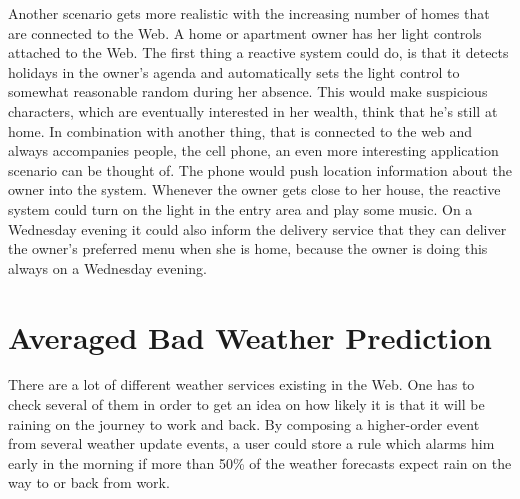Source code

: Another scenario gets more realistic with the increasing number of homes that are connected to the Web.
A home or apartment owner has her light controls attached to the Web.
The first thing a reactive system could do, is that it detects holidays in the owner's agenda and automatically sets the light control to somewhat reasonable random during her absence.
This would make suspicious characters, which are eventually interested in her wealth, think that he's still at home.
In combination with another thing, that is connected to the \textrm{\gls{web}} and always accompanies people, the cell phone, an even more interesting application scenario can be thought of.
The phone would push location information about the owner into the system.
Whenever the owner gets close to her house, the reactive system could turn on the light in the entry area and play some music.
On a Wednesday evening it could also inform the delivery service that they can deliver the owner's preferred menu when she is home, because the owner is doing this always on a Wednesday evening.



\section{Averaged Bad Weather Prediction}
There are a lot of different weather services existing in the Web.
One has to check several of them in order to get an idea on how likely it is that it will be raining on the journey to work and back.
By composing a higher-order event from several weather update events, a user could store a rule which alarms him early in the morning if more than 50\% of the weather forecasts expect rain on the way to or back from work.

▸ YOUR INSTRUCTIONS: Above are records; repeat only the lines starting at the line with "connected to the Web." and ending at the line with "A home or apartment", exactly as they appear, both included.

▸ REPLY TO THE EXERCISE:
: Another scenario gets more realistic with the increasing number of homes that are connected to the Web.
A home or apartment owner has her light controls attached to the Web.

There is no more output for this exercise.